Cops told an Australian woman to remove her tampon during a strip search

A woman in Australia was asked by police to remove her tampon during a strip search outside a Sydney casino – one of a series of degrading and humiliating encounters with women detailed in a law enforcement review.

The shocking incident occurred in January 2019 when cops strip searched two women, including the woman who was told to remove her tampon, according to the Sydney Morning Herald.

The Law Enforcement Conduct Commission said in a report Tuesday that its investigation “revealed a lack of clarity for frontline officers regarding the lawfulness of such a request,” the news outlet reported.

“In response to this and other factors, the [New South Wales Police] produced the person search manual in August 2019 to ensure police officers are appropriately instructed as to how searches are to be conducted,” the watchdog said.

The investigation uncovered five controversial searches across the city last year, most of which took place at music festivals.

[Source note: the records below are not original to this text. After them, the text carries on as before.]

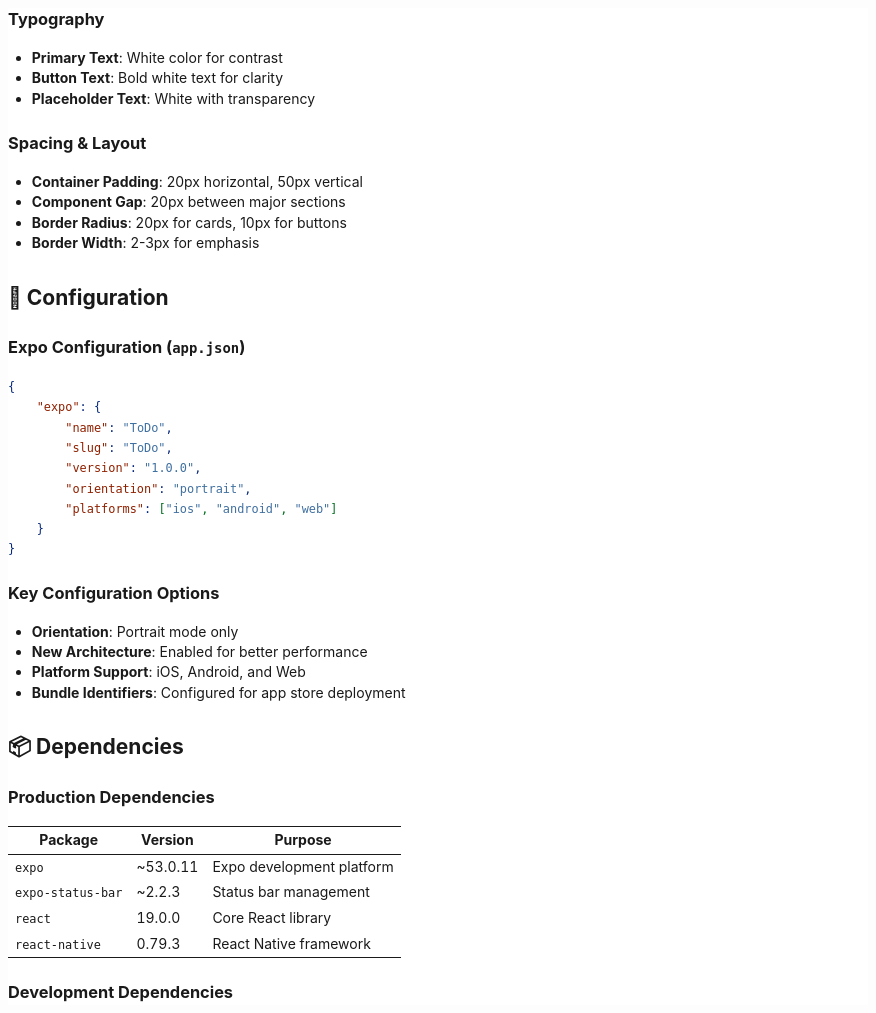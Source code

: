 ### Typography

-   **Primary Text**: White color for contrast
-   **Button Text**: Bold white text for clarity
-   **Placeholder Text**: White with transparency

### Spacing & Layout

-   **Container Padding**: 20px horizontal, 50px vertical
-   **Component Gap**: 20px between major sections
-   **Border Radius**: 20px for cards, 10px for buttons
-   **Border Width**: 2-3px for emphasis

## 🔧 Configuration

### Expo Configuration (`app.json`)

```json
{
    "expo": {
        "name": "ToDo",
        "slug": "ToDo",
        "version": "1.0.0",
        "orientation": "portrait",
        "platforms": ["ios", "android", "web"]
    }
}
```

### Key Configuration Options

-   **Orientation**: Portrait mode only
-   **New Architecture**: Enabled for better performance
-   **Platform Support**: iOS, Android, and Web
-   **Bundle Identifiers**: Configured for app store deployment

## 📦 Dependencies

### Production Dependencies

| Package           | Version  | Purpose                   |
| ----------------- | -------- | ------------------------- |
| `expo`            | ~53.0.11 | Expo development platform |
| `expo-status-bar` | ~2.2.3   | Status bar management     |
| `react`           | 19.0.0   | Core React library        |
| `react-native`    | 0.79.3   | React Native framework    |

### Development Dependencies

In another case, a young woman working at the Secret Garden Festival a month later was ordered to pull down her underwear and bend over while male police officers laughed at her, the report said.

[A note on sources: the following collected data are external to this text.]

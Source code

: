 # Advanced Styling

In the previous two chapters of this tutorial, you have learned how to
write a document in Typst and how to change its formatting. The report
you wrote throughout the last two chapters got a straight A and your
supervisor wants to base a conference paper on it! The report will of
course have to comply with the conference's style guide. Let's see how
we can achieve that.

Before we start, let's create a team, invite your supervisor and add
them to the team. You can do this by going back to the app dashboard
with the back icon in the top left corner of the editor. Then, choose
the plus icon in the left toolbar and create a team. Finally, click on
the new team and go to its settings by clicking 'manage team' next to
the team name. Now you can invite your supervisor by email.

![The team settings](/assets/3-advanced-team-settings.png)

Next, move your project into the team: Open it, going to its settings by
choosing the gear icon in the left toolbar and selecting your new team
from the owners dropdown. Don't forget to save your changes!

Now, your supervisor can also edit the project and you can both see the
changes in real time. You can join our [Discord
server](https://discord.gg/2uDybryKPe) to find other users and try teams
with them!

Her parents complained about the “degrading act,” which found no illegal drugs, to New South Wales Premier Gladys Berejiklian, according to the Morning Herald.

And in another incident, a young woman said she was made to cough and squat when she was searched during a music festival at Olympic Park in March 2019.

No drugs were found on her, either, the report found, and yet she was evicted from the event and issued a six-month ban from the Sydney Showgrounds, the outlet reported.

There was “insufficient lawful basis” for the strip search and the ban, the investigation found, and action was recommended against two of the cops involved, according to the report.

The commission also recommended that police consider issuing an apology to the woman.

Under Australian law, a strip search can be carried out if an officer “suspects on reasonable grounds that the strip search is necessary” and that “the seriousness and urgency of the circumstances make the strip search necessary.”

“Many of the people who experienced a strip search investigated in Strike Force Blackford described their experience as humiliating or degrading,” the commission said. “Persons searched stated they were requested to cough and squat or to bend over.”

The commission said that officers reported that they felt under pressure to conduct the intrusive searches.

An updated version of the search manual is being prepared, though police do not plan to reverse “their current instructions,” which say officers may, “amongst other things, request that a person squat, lift their breasts, part their buttock cheeks or turn their body.”